DCT blocks vary in sizes for video and I am sure with some clever tricks you could do more than one block at a time given the tile size.
I trust you know what a dot product is, right? It has
one answer. A matrix multiply of matrices A and B consists of A_M * B_N dot products, where the size of the operands is A_N (which should be the same as B_M). I'm no math genius, but I don't see a generalized way to build a joint matrix multiply out of that. For an 8x8 matrix, I think it always amounts to 64 dot products of 8-element vectors. Those vectors are so small that even the largest 32x32 blocks can fit in regular AVX registers. AMX has no special advantage, here.
Newsflash: you can do quality audio even with
1-bit ADC.
There's no free lunch. After delta-sigma conversion, your bitrate is usually
even higher and processing is now much more complex! I think most non-trivial processing on delta-sigma bitstreams probably converts back to PCM, before anything else. Delta-sigma was mostly done as a hack to make high-performance DACs cheaper.
But to answer your question, if your dynamic range is controlled you don't really need 16 bits to get good enough quality for speech.

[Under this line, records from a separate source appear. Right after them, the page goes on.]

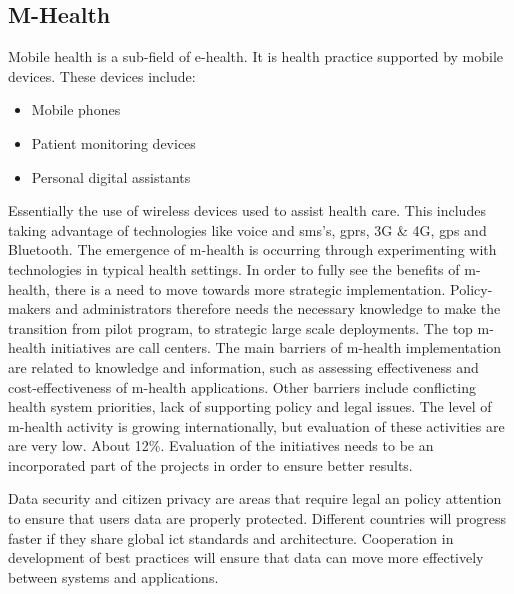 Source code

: \subsection{M-Health}
Mobile health is a sub-field of e-health. It is health practice supported by mobile devices.
These devices include:
\begin{itemize}
\item Mobile phones
\item Patient monitoring devices
\item Personal digital assistants
\end{itemize}
Essentially the use of wireless devices used to assist health care.
This includes taking advantage of technologies like voice and \gls{sms}'s, \gls{gprs}, 3G \& 4G, \gls{gps} and Bluetooth.
The emergence of m-health is occurring through experimenting with technologies in typical health settings. 
In order to fully see the benefits of m-health, there is a need to move towards more strategic implementation. Policy-makers and administrators therefore needs the necessary knowledge to make the transition from pilot program, to strategic large scale deployments.
The top m-health initiatives are call centers.
The main barriers of m-health implementation are related to knowledge and information, such as assessing effectiveness and cost-effectiveness of m-health applications.
Other barriers include conflicting health system priorities, lack of supporting policy and legal issues. 
The level of m-health activity is growing internationally, but evaluation of these activities are are very low. About 12\%. 
Evaluation of the initiatives needs to be an incorporated part of the projects in order to ensure better results.

Data security and citizen privacy are areas that require legal an policy attention to ensure that users data are properly protected.
Different countries will progress faster if they share global \gls{ict} standards and architecture. 
Cooperation in development of best practices will ensure that data can move more effectively between systems and applications.
\cite{mhealth:who}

Oh, sure. If speech at the quality of legacy telephone systems is all you want, then 8 bits is plenty. As I said, you can do some audio analysis @ 8-bits (including speech recognition). However, when people speak more broadly of audio signal processing, I figure they're including applications like processing for studio production and live music performance.
It is nowhere near performance of RTX 4090 of course, but it provides good speedup for CPU inference.
Not only for training.
Yeah, but because you can use cheaper client GPUs for inference, and memory size doesn't tend to be such a limiting factor, I think the main use case for AMX is in training.

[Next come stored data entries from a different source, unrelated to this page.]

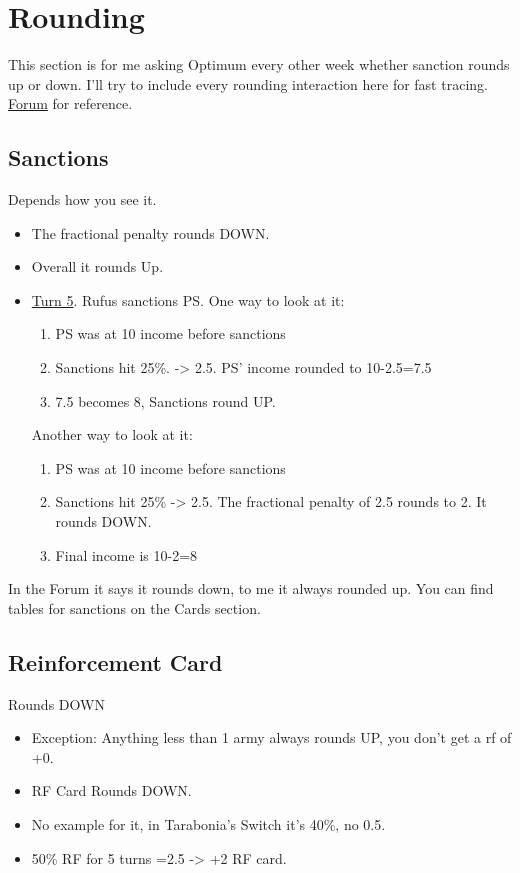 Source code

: \section{Rounding}

This section is for me asking Optimum every other week whether sanction rounds up or down.  I'll try to include every rounding interaction here for fast tracing. \href{https://www.warzone.com/Forum/230870-rounding-5-reference}{Forum} for reference.

\subsection{Sanctions}

Depends how you see it.

\begin{itemize}
    \item The fractional penalty rounds DOWN.
    \item Overall it rounds Up.
    \item \href{https://www.warzone.com/MultiPlayer?GameID=36855257}{Turn 5}. Rufus sanctions PS.
    One way to look at it:
    \begin{enumerate}
        \item PS was at 10 income before sanctions
        \item Sanctions hit 25\%. -> 2.5. PS' income rounded to 10-2.5=7.5
        \item 7.5 becomes 8, Sanctions round UP.
    \end{enumerate}
    Another way to look at it:
    \begin{enumerate}
        \item PS was at 10 income before sanctions
        \item Sanctions hit 25\% -> 2.5. The fractional penalty of 2.5 rounds to 2. It rounds DOWN.
        \item Final income is 10-2=8
    \end{enumerate}
\end{itemize}

In the Forum it says it rounds down, to me it always rounded up. You can find tables for sanctions on the Cards section.

\subsection{Reinforcement Card}

Rounds DOWN

\begin{itemize}
    \item Exception: Anything less than 1 army always rounds UP, you don't get a rf of +0.
    \item RF Card Rounds DOWN.
    \item No example for it, in Tarabonia's Switch it's 40\%, no 0.5.
    \item 50\% RF for 5 turns =2.5 -> +2 RF card.
\end{itemize}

That's not what I am saying -- think of a hypothetical code completion model for example. You type a character in text editor, it is sent to the GPU along with context, model analyzes it and returns results to display. GPU roundrip is always going to have more latency than CPU processing here and you can't really hide it by batching.
Yes, realtime inferencing in a closed loop is an example of where you can't use batching. Realtime control applications, like robotics or self-driving is where you tend to find examples of that. However, those things typically don't involve a big server CPU. Instead, they tend to use something like these Nvidia AGX systems:
The world's first family of systems for Autonomous Machines, Self Driving Cars, and Medical Imaging.
www.nvidia.com
Considering the prices of such GPUs that seems like a smart move. Not only you control the core count and RAM amount allowing you to scale out as needed,
Oh, but your scaling is effectively limited to 8 sockets. Training needs high inter-processor bandwidth, hence Nvidia's focus on NVLink. Sure, you can scale out to multiple chassis, but it doesn't scale linearly in either performance or especially cost. People do it, as I said, but it's not a panacea.
you also aren't limited to using CUDA only.
Yes, and that's a good thing. The near-term practical benefits of avoiding CUDA in AI are virtually nonexistent, but I want to see us move away from CUDA as much as anyone.
Sierra Forest are E-core Xeons which have different accelerators -- they don't have AVX-512 and AMX.
My point was that Sapphire & Emerald Rapids have AMX accelerators - you're paying for that silicon, even if you don't need them (e.g. for web serving or general database serving, etc.). This problem wasn't solved until Sierra Forest, but that came years late.
There's also another upside (provided that the tech works as advertised) to using CPUs for AI instead of GPUs -- Intel TDX. You can have VMs fully isolated from hypervisor and everything else with encrypted memory. As far as I know GPUs don't support this level of protection yet
You really should give Nvidia more credit, given how long they've been in the cloud computing game. If features like that are important for CPUs, you can bet Nvidia's customers have been asking for the same sorts of capabilities in their GPUs. I don't know much about it, but Nvidia claims to have a feature called Confidential Computing:
"While data is encrypted at rest in storage and in transit across the network, it’s unprotected while it’s being processed. NVIDIA Confidential Computing addresses this gap by protecting data and applications in use. The NVIDIA Hopper architecture introduces the world’s first accelerated computing platform with confidential computing capabilities.
With strong hardware-based security, users can run applications on-premises, in the cloud, or at the edge and be confident that unauthorized entities can’t view or modify the application code and data when it’s in use. This protects confidentiality and integrity of data and applications while accessing the unprecedented acceleration of H200 and H100 GPUs for AI training, AI inference, and HPC workloads."
World’s most advanced GPU.
www.nvidia.com
Let's be clear about something:
even Intel didn't expect AMX would effectively counter GPUs!
I think AMX was part of a hedge on the bets Intel was making in Ponte Vecchio (GPU Max) and Habana Labs (Gaudi). They knew Xeon Phi was going away and they'd have to transition to those new product lines, but they weren't sure how good or quick uptake would be, or how many customers would come along.